2.39 Time

Category: Metaphysics

Keywords: tensed, remembering, future, past, tense, mctaggart, remember, memory, ago, memories, tomorrow, backward, sea, mellor, becoming

Number of Articles: 300
Percentage of Total: 0.9%
Rank: 51st

Weighted Number of Articles: 291
Percentage of Total: 0.9%
Rank: 50th

Mean Publication Year: 1975.3
Weighted Mean Publication Year: 1971.4
Median Publication Year: 1975
Modal Publication Year: 1963

Topic with Most Overlap: Ordinary Language (0.048)
Topic this Overlaps Most With: Temporal Paradoxes (0.0382)
Topic with Least Overlap: Liberal Democracy (0.00013)
Topic this Overlaps Least With: Moral Conscience (0.00084)
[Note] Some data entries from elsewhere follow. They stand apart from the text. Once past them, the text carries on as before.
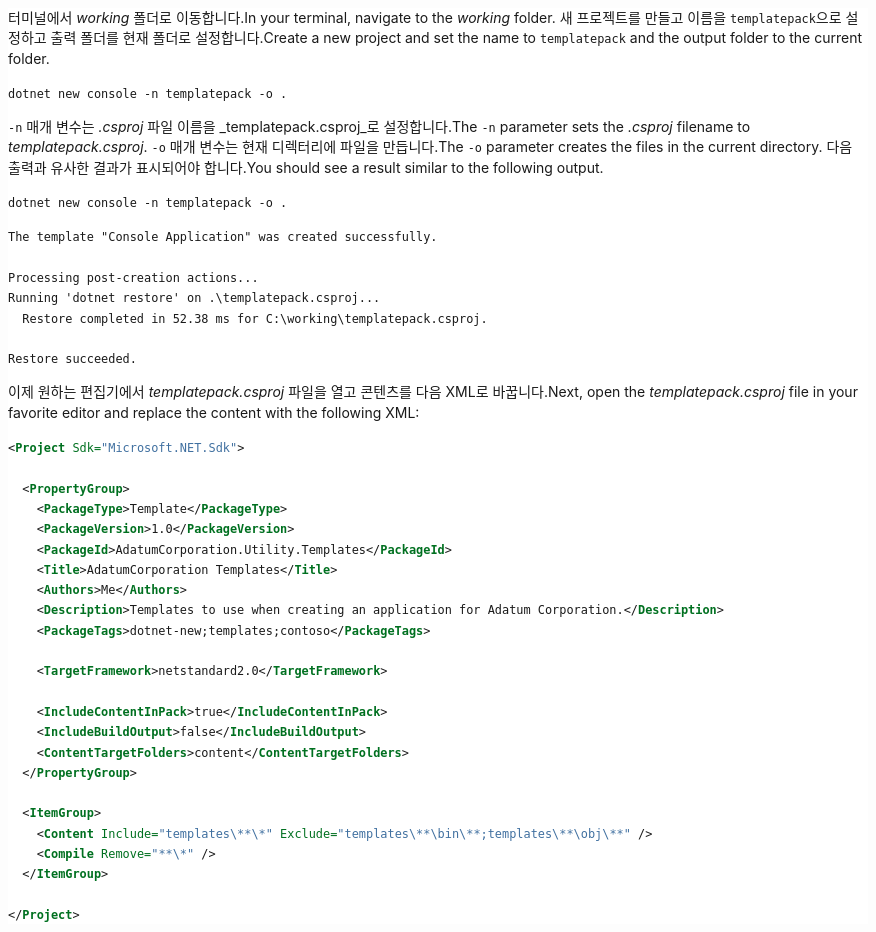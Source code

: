 <span data-ttu-id="85291-132">터미널에서 _working_ 폴더로 이동합니다.</span><span class="sxs-lookup"><span data-stu-id="85291-132">In your terminal, navigate to the _working_ folder.</span></span> <span data-ttu-id="85291-133">새 프로젝트를 만들고 이름을 `templatepack`으로 설정하고 출력 폴더를 현재 폴더로 설정합니다.</span><span class="sxs-lookup"><span data-stu-id="85291-133">Create a new project and set the name to `templatepack` and the output folder to the current folder.</span></span>

```dotnetcli
dotnet new console -n templatepack -o .
```

<span data-ttu-id="85291-134">`-n` 매개 변수는 _.csproj_ 파일 이름을 _templatepack.csproj_로 설정합니다.</span><span class="sxs-lookup"><span data-stu-id="85291-134">The `-n` parameter sets the _.csproj_ filename to _templatepack.csproj_.</span></span> <span data-ttu-id="85291-135">`-o` 매개 변수는 현재 디렉터리에 파일을 만듭니다.</span><span class="sxs-lookup"><span data-stu-id="85291-135">The `-o` parameter creates the files in the current directory.</span></span> <span data-ttu-id="85291-136">다음 출력과 유사한 결과가 표시되어야 합니다.</span><span class="sxs-lookup"><span data-stu-id="85291-136">You should see a result similar to the following output.</span></span>

```dotnetcli
dotnet new console -n templatepack -o .
```

```console
The template "Console Application" was created successfully.

Processing post-creation actions...
Running 'dotnet restore' on .\templatepack.csproj...
  Restore completed in 52.38 ms for C:\working\templatepack.csproj.

Restore succeeded.
```

<span data-ttu-id="85291-137">이제 원하는 편집기에서 _templatepack.csproj_ 파일을 열고 콘텐츠를 다음 XML로 바꿉니다.</span><span class="sxs-lookup"><span data-stu-id="85291-137">Next, open the _templatepack.csproj_ file in your favorite editor and replace the content with the following XML:</span></span>

```xml
<Project Sdk="Microsoft.NET.Sdk">

  <PropertyGroup>
    <PackageType>Template</PackageType>
    <PackageVersion>1.0</PackageVersion>
    <PackageId>AdatumCorporation.Utility.Templates</PackageId>
    <Title>AdatumCorporation Templates</Title>
    <Authors>Me</Authors>
    <Description>Templates to use when creating an application for Adatum Corporation.</Description>
    <PackageTags>dotnet-new;templates;contoso</PackageTags>

    <TargetFramework>netstandard2.0</TargetFramework>

    <IncludeContentInPack>true</IncludeContentInPack>
    <IncludeBuildOutput>false</IncludeBuildOutput>
    <ContentTargetFolders>content</ContentTargetFolders>
  </PropertyGroup>

  <ItemGroup>
    <Content Include="templates\**\*" Exclude="templates\**\bin\**;templates\**\obj\**" />
    <Compile Remove="**\*" />
  </ItemGroup>

</Project>
```
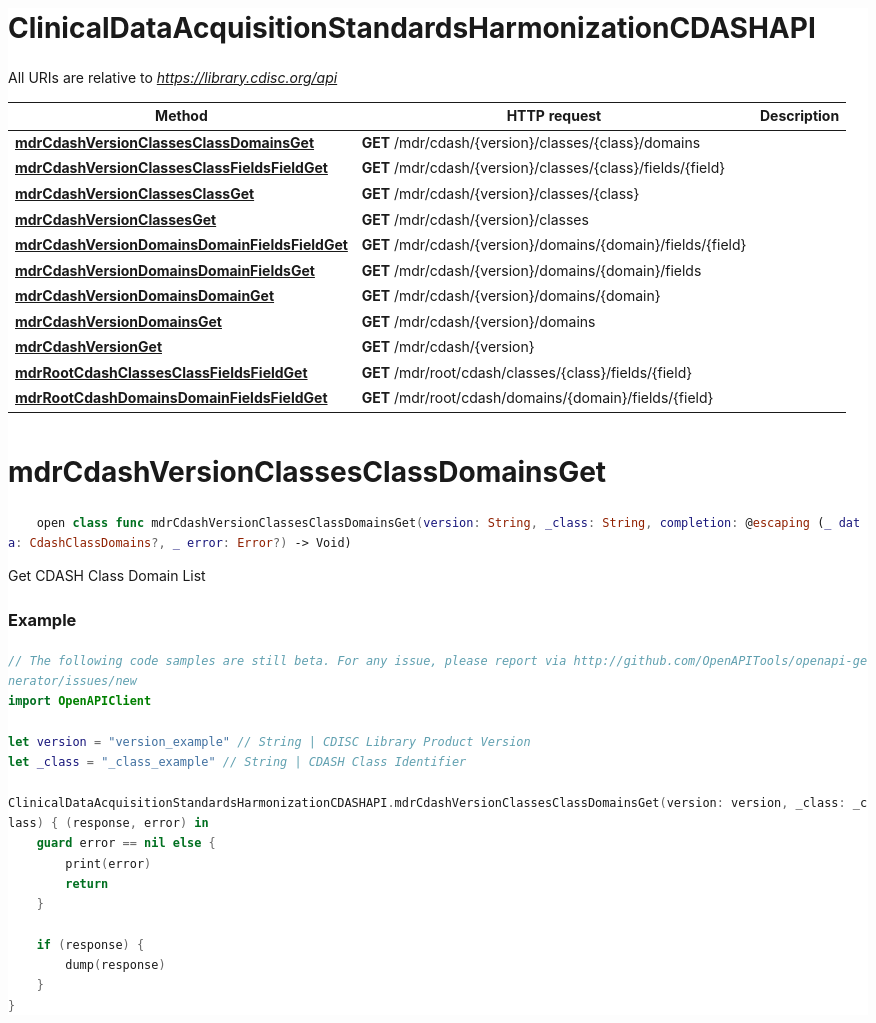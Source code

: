 # ClinicalDataAcquisitionStandardsHarmonizationCDASHAPI

All URIs are relative to *https://library.cdisc.org/api*

Method | HTTP request | Description
------------- | ------------- | -------------
[**mdrCdashVersionClassesClassDomainsGet**](ClinicalDataAcquisitionStandardsHarmonizationCDASHAPI.md#mdrcdashversionclassesclassdomainsget) | **GET** /mdr/cdash/{version}/classes/{class}/domains | 
[**mdrCdashVersionClassesClassFieldsFieldGet**](ClinicalDataAcquisitionStandardsHarmonizationCDASHAPI.md#mdrcdashversionclassesclassfieldsfieldget) | **GET** /mdr/cdash/{version}/classes/{class}/fields/{field} | 
[**mdrCdashVersionClassesClassGet**](ClinicalDataAcquisitionStandardsHarmonizationCDASHAPI.md#mdrcdashversionclassesclassget) | **GET** /mdr/cdash/{version}/classes/{class} | 
[**mdrCdashVersionClassesGet**](ClinicalDataAcquisitionStandardsHarmonizationCDASHAPI.md#mdrcdashversionclassesget) | **GET** /mdr/cdash/{version}/classes | 
[**mdrCdashVersionDomainsDomainFieldsFieldGet**](ClinicalDataAcquisitionStandardsHarmonizationCDASHAPI.md#mdrcdashversiondomainsdomainfieldsfieldget) | **GET** /mdr/cdash/{version}/domains/{domain}/fields/{field} | 
[**mdrCdashVersionDomainsDomainFieldsGet**](ClinicalDataAcquisitionStandardsHarmonizationCDASHAPI.md#mdrcdashversiondomainsdomainfieldsget) | **GET** /mdr/cdash/{version}/domains/{domain}/fields | 
[**mdrCdashVersionDomainsDomainGet**](ClinicalDataAcquisitionStandardsHarmonizationCDASHAPI.md#mdrcdashversiondomainsdomainget) | **GET** /mdr/cdash/{version}/domains/{domain} | 
[**mdrCdashVersionDomainsGet**](ClinicalDataAcquisitionStandardsHarmonizationCDASHAPI.md#mdrcdashversiondomainsget) | **GET** /mdr/cdash/{version}/domains | 
[**mdrCdashVersionGet**](ClinicalDataAcquisitionStandardsHarmonizationCDASHAPI.md#mdrcdashversionget) | **GET** /mdr/cdash/{version} | 
[**mdrRootCdashClassesClassFieldsFieldGet**](ClinicalDataAcquisitionStandardsHarmonizationCDASHAPI.md#mdrrootcdashclassesclassfieldsfieldget) | **GET** /mdr/root/cdash/classes/{class}/fields/{field} | 
[**mdrRootCdashDomainsDomainFieldsFieldGet**](ClinicalDataAcquisitionStandardsHarmonizationCDASHAPI.md#mdrrootcdashdomainsdomainfieldsfieldget) | **GET** /mdr/root/cdash/domains/{domain}/fields/{field} | 


# **mdrCdashVersionClassesClassDomainsGet**
```swift
    open class func mdrCdashVersionClassesClassDomainsGet(version: String, _class: String, completion: @escaping (_ data: CdashClassDomains?, _ error: Error?) -> Void)
```



Get CDASH Class Domain List

### Example
```swift
// The following code samples are still beta. For any issue, please report via http://github.com/OpenAPITools/openapi-generator/issues/new
import OpenAPIClient

let version = "version_example" // String | CDISC Library Product Version
let _class = "_class_example" // String | CDASH Class Identifier

ClinicalDataAcquisitionStandardsHarmonizationCDASHAPI.mdrCdashVersionClassesClassDomainsGet(version: version, _class: _class) { (response, error) in
    guard error == nil else {
        print(error)
        return
    }

    if (response) {
        dump(response)
    }
}
```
A scatterplot showing which proportion of articles each year are in the timetopic. The x-axis shows the year, the y-axis measures the proportion of articles each year in this topic. There is one dot per year. The highest value is in 1876 when 1.8% of articles were in this topic. The lowest value is in 1903 when 0.2% of articles were in this topic. The full table that provides the data for this graph is available in Table A.39 in Appendix A.

Figure 2.95: Time.

A set of twelve scatterplots showing the proportion of articles in each journal in each year that are in the Timetopic. There is one scatterplot for each of the twelve journals that are the focus of this book. In each scatterplot, the x-axis is the year, and the y-axis is the proportion of articles in that year in that journal in this topic. Here are the average values for each of the twelve scatterplots - these tell you on average how much of the journal is dedicated to this topic. Mind - 0.9%. Proceedings of the Aristotelian Society - 0.9%. Ethics - 0.3%. Philosophical Review - 1.0%. Analysis - 1.4%. Philosophy and Public Affairs - 0.4%. Journal of Philosophy - 0.9%. Philosophy and Phenomenological Research - 0.8%. Philosophy of Science - 0.6%. Noûs - 1.0%. The Philosophical Quarterly - 1.3%. British Journal for the Philosophy of Science - 0.6%. The topic reaches its zenith in year 1876 when it makes up, on average across the journals, 1.8% of the articles. And it hits a minimum in year 1903 when it makes up, on average across the journals, 0.1% of the articles.

Figure 2.96: Time articles in each journal.

Table 2.89: Characteristic articles of the time topic.
Table 2.90: Highly cited articles in the time topic.

Comments

One of four different topics the model found on time, which has been a continuing source of interest in the journals. This one is on broadly speaking the existence of times. We’ve already looked at discussions of the temporal paradoxes, and space and time in classical physics. and we’re coming up to the discussion of space and time in relativistic physics. And that’s setting aside the composition and constitution, which includes a lot of papers on temporal parts.

Especially compared to its neighbors in debates about time, this one has a very flat distribution across time. Perhaps there is some kind of irony in this. This can be seen when looking at all four topics on a single graph. (I’m starting this in the twentieth century to exclude some outlier years, and I’ve included trend lines to make things clearer.)

A scatterplot showing the proportion of articles in the four main topics about time. The two early topics, temporal paradoxes and classical space and time, slowly recede over the years. This topic, which I've simply called time, peaks in the 1980s. And the topic I've called space and time, which is largely about relativity, keeps rising through the century.

Figure 2.97: Weighted frequency of articles in four topics about time.

The two early topics gradually fall, though maybe they have both reached a steady state. Relativistic space and time rises through around 1980, though it too might have obtained an equilibrium. But this topic, the metaphysics of time(s) stays at a very steady level around 1 percent year after year.